Etienne Noël : « Un avocat efficace sera toujours un avocat révolté »

« Avocat-pionnier des taulards » ou « Père Noël des détenus » selon d’autres, Etienne Noël est également un avocat contre l’État. Une trajectoire de presque vingt ans d’engagement qu’il raconte, avec le journaliste Manuel Sanson, dans « Aux côtés des détenus », paru en avril. Entretien.

le 13 mai 2013

La rédaction : Pourquoi avoir écrit « Aux côtés des détenus » maintenant ?
Etienne Noël : Je pense depuis longtemps à écrire ce livre. Au départ, j’avais envisagé d’écrire un mémento sur l’application des peines ou quelque chose dans le genre. Mais il suffisait que j’y pense pour ne plus en avoir envie… Sans compter que j’ai de moins en moins de temps pour faire autre chose que mon travail, avec les déplacements et les audiences. Le projet est donc resté à l’état de fantasme jusqu’à ce que Manuel Sanson me propose de m’aider. C’était l’occasion rêvée. J’ai déjà envie de remettre ça.

La rédaction : Ce livre est plein d’espoir mais il est également très oppressant. Cette lutte quotidienne pour la condition des détenus semble obsessionnelle. On se demande comment vous n’êtes pas encore devenu fou.
Etienne Noël : J’y pense tout le temps, c’est vrai. Il y a d’abord la question de l’exutoire : lorsque je vais voir des gens en prison, je vis une épreuve car ils se déversent, même s’ils ne parlent pas forcément beaucoup. Leur situation est « angoissogène ». Quand vous rendez visite à une dizaine de détenus dans la même journée, le soir, vous avez envie de vous pendre. Il y a aussi des procédures, des situations, des problèmes matériels auxquels je pense en permanence. Et je ne peux pas passer ma vie à me déverser à mon tour sur ma famille. C’est dur. J’essaie de courir, mais bon… L’autre question est celle des conseils. Je ne peux demander conseil à personne. Avec ces procédures-là, j’ai personne, aucun confrère vers qui me tourner pour m’aider.
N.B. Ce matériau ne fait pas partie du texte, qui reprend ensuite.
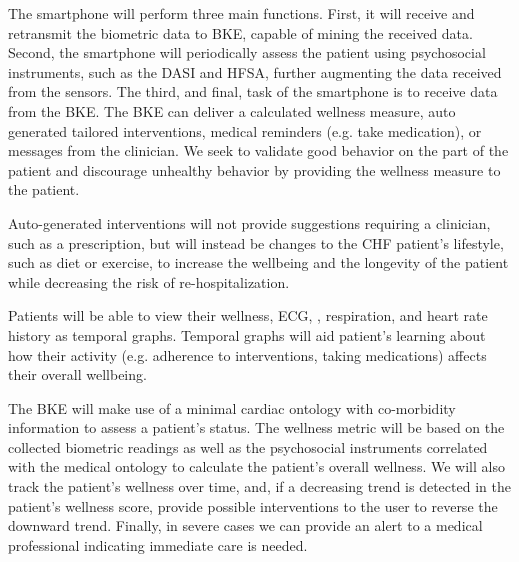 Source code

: The smartphone will perform three main functions. First, it will receive and retransmit the biometric data to BKE, capable of mining the received data. Second, the smartphone will periodically assess the patient using psychosocial instruments, such as the DASI and HFSA, further augmenting the data received from the sensors. The third, and final, task of the smartphone is to receive data from the BKE. The BKE can deliver a calculated wellness measure, auto generated tailored interventions, medical reminders (e.g. take medication), or messages from the clinician. We seek to validate good behavior on the part of the patient and discourage unhealthy behavior by providing the wellness measure to the patient. 

Auto-generated interventions will not provide suggestions requiring a clinician, such as a prescription, but will instead be changes to the CHF patient's lifestyle, such as diet or exercise, to increase the wellbeing and the longevity of the patient while decreasing the risk of re-hospitalization. 

Patients will be able to view their wellness, ECG, , respiration, and heart rate history as temporal graphs. Temporal graphs will aid patient's learning about how their activity (e.g. adherence to interventions, taking medications) affects their overall wellbeing.

The BKE will make use of a minimal cardiac ontology with co-morbidity information to assess a patient's status. The wellness metric will be based on the collected biometric readings as well as the psychosocial instruments correlated with the medical ontology to calculate the patient's overall wellness. We will also track the patient's wellness over time, and, if a decreasing trend is detected in the patient's wellness score, provide possible interventions to the user to reverse the downward trend. Finally, in severe cases we can provide an alert to a medical professional indicating immediate care is needed.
Quand j’ai à décider de former un pourvoi ou de faire appel parce que je viens de me faire jeter sur des conditions d’incarcération, par exemple, je n’ai personne à qui demander. En revanche, l’inverse est vrai. Ca fait un peu vieux con sur son rocher ! Par exemple, là, nous venons de faire 29 pourvois sur les conditions d’incarcération à Rouen. J’ai à peu près entre 80 et 100 requêtes pendantes devant le TA , qui vont probablement être rejetées assez rapidement, et il faudra donc faire appel etc. donc il y a une gestion de masse des procédures assez délicate.

La rédaction : Finalement, un métier toujours solitaire…
Etienne Noël : Je demande conseil à mes stagiaires et surtout à ma collaboratrice qui a une connaissance de la prison et un raisonnement juridique inouïs. Elle a passé un an chez le Contrôleur général des lieux de privation de liberté. Ma source de conseils et de renseignements, je la trouve en interne.

La rédaction : Pour être un bon avocat humaniste – puisque vous vous définissez en partie ainsi -, il faut aussi être un bon avocat tout court. Cela implique, par exemple, d’avoir une connaissance sans faille de la procédure. Vous le racontez, vous vous êtes plongé dans cette jungle procédurale inconnue. Vous parlez d’ailleurs d’une « méthode » que vous appliquez. Vous pouvez nous raconter ?
Etienne Noël : Ca, c’est le côté laboratoire qui m’intéresse beaucoup. Quand on invente une procédure à partir de rien, il n’y a rien de plus jouissif, surtout lorsque cela fonctionne....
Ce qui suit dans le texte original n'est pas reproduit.